The pedestal rotating shaft 8b is rotatably provided with respect to the pedestal 8, and is fixed to the left and right blade rotating shaft 9a so as to rotate in synchronization. The left and right blade rotation shafts 9a and the left and right blades 9 are fixed so as to rotate in synchronization. The driving means for rotating the left and right blades 9 includes a vane motor 12 and a pedestal rotating shaft 8b.

 Other configurations are the same as those in the third embodiment.

[0052] According to this air conditioner, the vane motor 12 is directly connected to the vane motor 12 and the left and right blade rotation shafts 9a. It is not necessary and the configuration is simple. As a result, the air conditioner can be made more compact.

 In the second embodiment and the fourth embodiment, it has been described that the pedestal rotating shaft 8b is directly connected to the vane motor 12. However, the present invention is not limited to this, and the left and right blade rotating shafts are not limited thereto. 9a may be directly connected to the vane motor 12. In this case, the driving means for rotating the left and right blades 9 is composed of the vane motor 12.

 In the above embodiments, the blades are described as the left and right blades 9. However, the present invention is not limited to this, and for example, the upper and lower blades 20 that deflect the wind direction in the vertical direction may be used.

 In each of the above embodiments, the description has been given of the one in which the left / right airflow direction control device 7 is provided on the outlet port bottom surface 2c, but as shown in FIG. 2 (b) or FIG. 17 (b), the outlet port 2 The air outlet that divides the top of the mouth 2e may be used. Alternatively, the left / right wind direction control device 7 may be provided on the outlet side wall 2b to deflect the wind direction in the vertical direction.

Claims

The scope of the claims

 [1] Provided with a wind direction control device that is provided at the outlet and controls the direction of the wind generated by the fan.

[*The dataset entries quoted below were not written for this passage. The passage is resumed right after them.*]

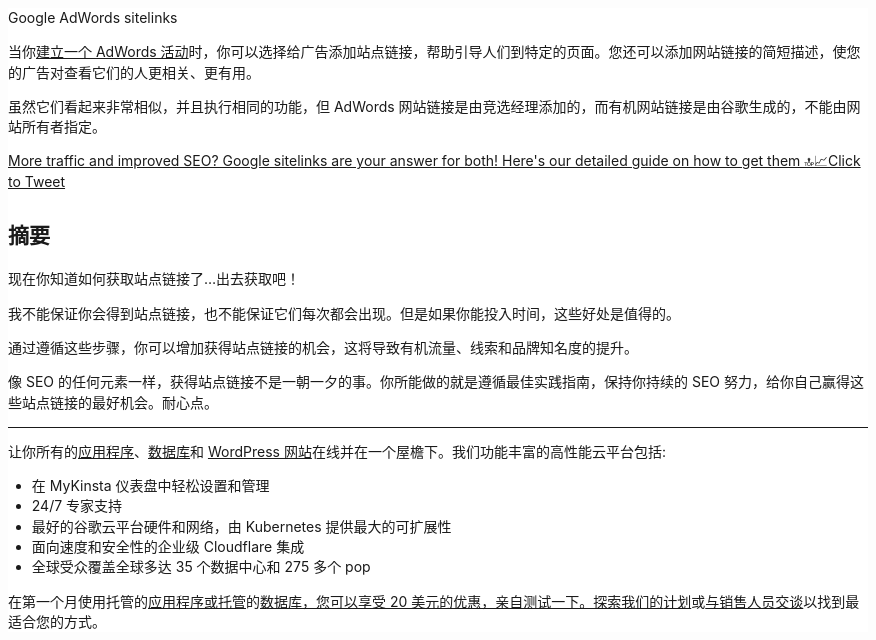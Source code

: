 <figcaption id="caption-attachment-49916" class="wp-caption-text">Google AdWords sitelinks</figcaption>

</figure>

当你[建立一个 AdWords 活动](https://kinsta.com/blog/how-to-use-google-adwords/)时，你可以选择给广告添加站点链接，帮助引导人们到特定的页面。您还可以添加网站链接的简短描述，使您的广告对查看它们的人更相关、更有用。

虽然它们看起来非常相似，并且执行相同的功能，但 AdWords 网站链接是由竞选经理添加的，而有机网站链接是由谷歌生成的，不能由网站所有者指定。

[More traffic and improved SEO? Google sitelinks are your answer for both! Here's our detailed guide on how to get them 🔝📈Click to Tweet](https://twitter.com/intent/tweet?url=https%3A%2F%2Fbit.ly%2F2NSmcvi&via=kinsta&text=More+traffic+and+improved+SEO%3F+Google+sitelinks+are+your+answer+for+both%21+Here%27s+our+detailed+guide+on+how+to+get+them+%F0%9F%94%9D%F0%9F%93%88&hashtags=google%2Cseo)

## 摘要

现在你知道如何获取站点链接了…出去获取吧！

我不能保证你会得到站点链接，也不能保证它们每次都会出现。但是如果你能投入时间，这些好处是值得的。

通过遵循这些步骤，你可以增加获得站点链接的机会，这将导致有机流量、线索和品牌知名度的提升。

像 SEO 的任何元素一样，获得站点链接不是一朝一夕的事。你所能做的就是遵循最佳实践指南，保持你持续的 SEO 努力，给你自己赢得这些站点链接的最好机会。耐心点。

* * *

让你所有的[应用程序](https://kinsta.com/application-hosting/)、[数据库](https://kinsta.com/database-hosting/)和 [WordPress 网站](https://kinsta.com/wordpress-hosting/)在线并在一个屋檐下。我们功能丰富的高性能云平台包括:

*   在 MyKinsta 仪表盘中轻松设置和管理
*   24/7 专家支持
*   最好的谷歌云平台硬件和网络，由 Kubernetes 提供最大的可扩展性
*   面向速度和安全性的企业级 Cloudflare 集成
*   全球受众覆盖全球多达 35 个数据中心和 275 多个 pop

在第一个月使用托管的[应用程序或托管](https://kinsta.com/application-hosting/)的[数据库，您可以享受 20 美元的优惠，亲自测试一下。探索我们的](https://kinsta.com/database-hosting/)[计划](https://kinsta.com/plans/)或[与销售人员交谈](https://kinsta.com/contact-us/)以找到最适合您的方式。</kinsta-auto-toc>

 The wind direction control device is provided at the outlet, and is a pedestal that rotates around a center of the outlet that is vertically formed on a wall that partitions the outlet.

 A plurality of blades that are provided perpendicular to the surface of the pedestal, rotate about a pedestal rotation center formed on the pedestal, and deflect the direction of the wind in one direction;

 A driving means for rotating the blade, and the blade rotates about the pedestal rotation center when deflecting the wind direction in one direction; In addition, the pedestal rotates about the outlet rotation center, and the blades are taken in and out of the outlet around the outlet rotation center. .

 [2] The air conditioner according to claim 1, further comprising a plurality of fixed blades that are provided perpendicular to the surface of the pedestal and deflect the direction of the wind in one direction by the rotation of the pedestal. Japanese machine.

 [3] The air conditioner according to claim 1 or 2, wherein the wind direction control device starts or stops the rotation of the base at a predetermined deflection angle of the blade.

[4] A groove is formed in the wall defining the outlet,

 A hole extending in one direction is formed through the pedestal,

 4. The air direction control device according to claim 3, wherein the airflow direction control device has a projection having one end passing through the hole and inserted into the groove, and the other end having a link body connected to the blade. Air conditioner.

 [5] The air conditioner according to claim 4, wherein the groove includes a straight portion and a curved portion.

[6] The drive unit includes a motor and a power transmission unit that is provided between the rotation shaft of the blade and the motor and transmits the power of the motor to the rotation shaft of the blade. The air conditioner according to any one of claims 1 to 5. 6. The drive unit according to claim 1, wherein the driving unit is a motor that is directly connected to a rotating shaft of the blade and rotates the rotating shaft of the blade. 7. Air conditioner.